What are the toilet options for tiny homes?

If you’ve ever spent a few hours decluttering a room in your home, you know the satisfaction that comes from putting everything in its place and making space. Often this requires smart storage solutions and thinking cleverly about the usable space you have available in your home. 

This process is exasperated when you have a tiny home as often you will need to use the available space you have to its best potential, including your bathroom.

There are many different descriptions of what is the ‘official’ term for a tiny home. Often, tiny homes are classified as a home that’s been built on a trailer of some sort and is transportable. This is different to a small house as small homes generally range between 90 to 150 square metres and are set in the property like a traditional home, just smaller. 

Whilst there are many crossovers between tiny homes and a small house, the ability to transport tiny homes is the defining feature of a true tiny home.

What toilet options are available for tiny homes?

As we’ve mentioned above, tiny homes are typically built on a trailer frame or designed to be able to move about. It’s worth noting that tiny homes aren’t designed to be moved around like a caravan or motorhome. The difference with a tiny home is that once you’ve moved it, it’s really designed to stay in the one place for a considerable period of time as moving often becomes cost prohibitive. 

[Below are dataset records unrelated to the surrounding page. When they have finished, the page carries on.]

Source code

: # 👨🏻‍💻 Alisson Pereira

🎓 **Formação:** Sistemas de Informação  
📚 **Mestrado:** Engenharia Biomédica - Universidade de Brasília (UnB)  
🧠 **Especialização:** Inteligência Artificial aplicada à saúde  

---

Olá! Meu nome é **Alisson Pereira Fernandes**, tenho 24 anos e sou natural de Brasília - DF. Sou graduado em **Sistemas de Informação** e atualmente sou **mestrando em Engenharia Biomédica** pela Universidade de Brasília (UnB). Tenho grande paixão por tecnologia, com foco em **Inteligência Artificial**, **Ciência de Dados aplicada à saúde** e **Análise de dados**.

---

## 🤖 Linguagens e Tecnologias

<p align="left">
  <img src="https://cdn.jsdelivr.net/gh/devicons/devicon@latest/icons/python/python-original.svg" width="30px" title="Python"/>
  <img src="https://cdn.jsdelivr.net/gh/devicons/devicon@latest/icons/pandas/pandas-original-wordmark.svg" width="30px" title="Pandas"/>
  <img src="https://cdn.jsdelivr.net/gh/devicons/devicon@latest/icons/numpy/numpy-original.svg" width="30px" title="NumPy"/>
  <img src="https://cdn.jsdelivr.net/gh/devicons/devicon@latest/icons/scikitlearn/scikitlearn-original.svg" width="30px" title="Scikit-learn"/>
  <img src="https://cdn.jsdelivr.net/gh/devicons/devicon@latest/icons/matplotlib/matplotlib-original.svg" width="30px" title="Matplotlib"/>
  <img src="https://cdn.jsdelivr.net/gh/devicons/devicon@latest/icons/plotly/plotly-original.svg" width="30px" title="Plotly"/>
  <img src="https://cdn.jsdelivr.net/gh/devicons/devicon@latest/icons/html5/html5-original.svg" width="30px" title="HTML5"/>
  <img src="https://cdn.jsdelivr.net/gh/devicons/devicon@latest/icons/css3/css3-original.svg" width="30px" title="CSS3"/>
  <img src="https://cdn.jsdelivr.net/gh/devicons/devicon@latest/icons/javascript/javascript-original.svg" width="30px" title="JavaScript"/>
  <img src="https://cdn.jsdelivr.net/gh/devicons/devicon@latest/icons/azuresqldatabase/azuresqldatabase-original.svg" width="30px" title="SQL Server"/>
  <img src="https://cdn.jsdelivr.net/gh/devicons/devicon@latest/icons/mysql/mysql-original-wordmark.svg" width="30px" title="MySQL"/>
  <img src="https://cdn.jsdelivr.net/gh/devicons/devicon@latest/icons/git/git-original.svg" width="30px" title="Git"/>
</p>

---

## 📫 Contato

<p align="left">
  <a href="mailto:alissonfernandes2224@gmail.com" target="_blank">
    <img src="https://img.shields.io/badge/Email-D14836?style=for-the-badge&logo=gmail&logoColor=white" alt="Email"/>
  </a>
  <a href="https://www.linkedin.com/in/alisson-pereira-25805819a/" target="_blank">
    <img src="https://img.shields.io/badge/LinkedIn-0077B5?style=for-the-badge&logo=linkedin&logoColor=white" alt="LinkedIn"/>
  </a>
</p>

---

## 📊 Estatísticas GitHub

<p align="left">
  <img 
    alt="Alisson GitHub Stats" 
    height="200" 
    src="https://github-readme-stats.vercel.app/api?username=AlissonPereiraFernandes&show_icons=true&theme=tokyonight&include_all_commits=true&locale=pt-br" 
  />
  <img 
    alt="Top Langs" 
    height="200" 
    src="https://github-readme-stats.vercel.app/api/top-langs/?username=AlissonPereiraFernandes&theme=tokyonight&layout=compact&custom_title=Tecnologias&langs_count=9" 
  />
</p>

Given tiny homes are designed to be moved, it’s likely that plumbing your tiny home into town water isn’t going to be an option. Living in a tiny home is a way to move towards living off the grid and being more self-sufficient and one aspect of this mindset is saving water where possible. 

Water is heavy and requires a lot of space to store, so many tiny homes have limited capacity for storing water. Some tiny homes will give you the option to connect to a hose system (from town water) or to connect to an external water tank somewhere on the land or property. 

Flushing Toilet

Whilst it’s technically possible to install a flushing toilet into a tiny home, this isn’t a viable option as you either need to plumb it directly into the grid so your black water (human waste) is transported away or you will need to have a portable septic system to store black water in. 

This quickly becomes an untenable solution as plumbing your tiny home into the grid greatly disables your ability to move your home around (the whole concept behind tiny homes) and sewerage or septic systems require a lot of water usage and storage. 

Pros

  • Waste is flushed away
  • You don’t have to deal with waste

Cons

  • You will need to plumb your toilet into town water
  • If not connected to the grid, considerable water storage is needed
  • You’re not able to move your home easily if plumbed in

Caravan or cassette toilet

Some people opt for a caravan toilet (sometimes called a cassette toilet) however they soon realise they’re restricted by the amount of water they have available. Many caravan and cassette toilets need to be hooked up to a water source to enable their flush functions. 

Now, because your drinking water is essentially the only water you’re able to store in a tiny home, every time you flush your caravan toilet, you’re literally flushing perfectly good drinking water down the drain. 

Pros

  • Easy to install
  • Don’t take up a lot of space

Cons

  • Requires chemicals to treat waste
  • Needs to be emptied every couple of days
  • Needs to be emptied into a proper dumping point
  • Doesn’t deal with toilet paper very well (they get easily bogged up)
  • Are prone to stinking out your home if used for solid waste

Composting toilets

Composting toilets seem to be the most popular option for tiny homes as not only do they not require plumbing into any sort of waste storage system, they use no water. 

The Sun-mar GTG is a fully self contained composting toilet that is easily installed into tiny homes and doesn’t require pump outs, emptying every week or water to compost your waste. It can easily be hooked up to a solar system to run the exhaust fan (the exhaust fan helps to eliminate smells and also evaporates liquid from the compost pile). 

There’s a good reason composting toilets are the most popular option for toilets when it comes to tiny homes. 

Pros

  • Doesn’t use ANY water
  • Can easily handle both solid and liquid waste
  • Doesn’t require weekly pump outs
  • Doesn’t use any chemicals for treatment
  • Is environmentally friendly
  • Can be hooked up to solar power
  • Is fully self contained
  • Waste can be used on fruit and nut trees or scattered across lawns and garden beds

Cons

  • Requires electricity to run exhaust fan (although this can be connected to solar)
  • Requires you to manage waste

So if you’re in the market for a tiny home and are wondering what’s the best toilet option for you when you have limited space, limited water storage and don’t want to be dependant on town water, a composting toilet (the Sun-mar GTG in particular) is one of the best options for you and your tiny home.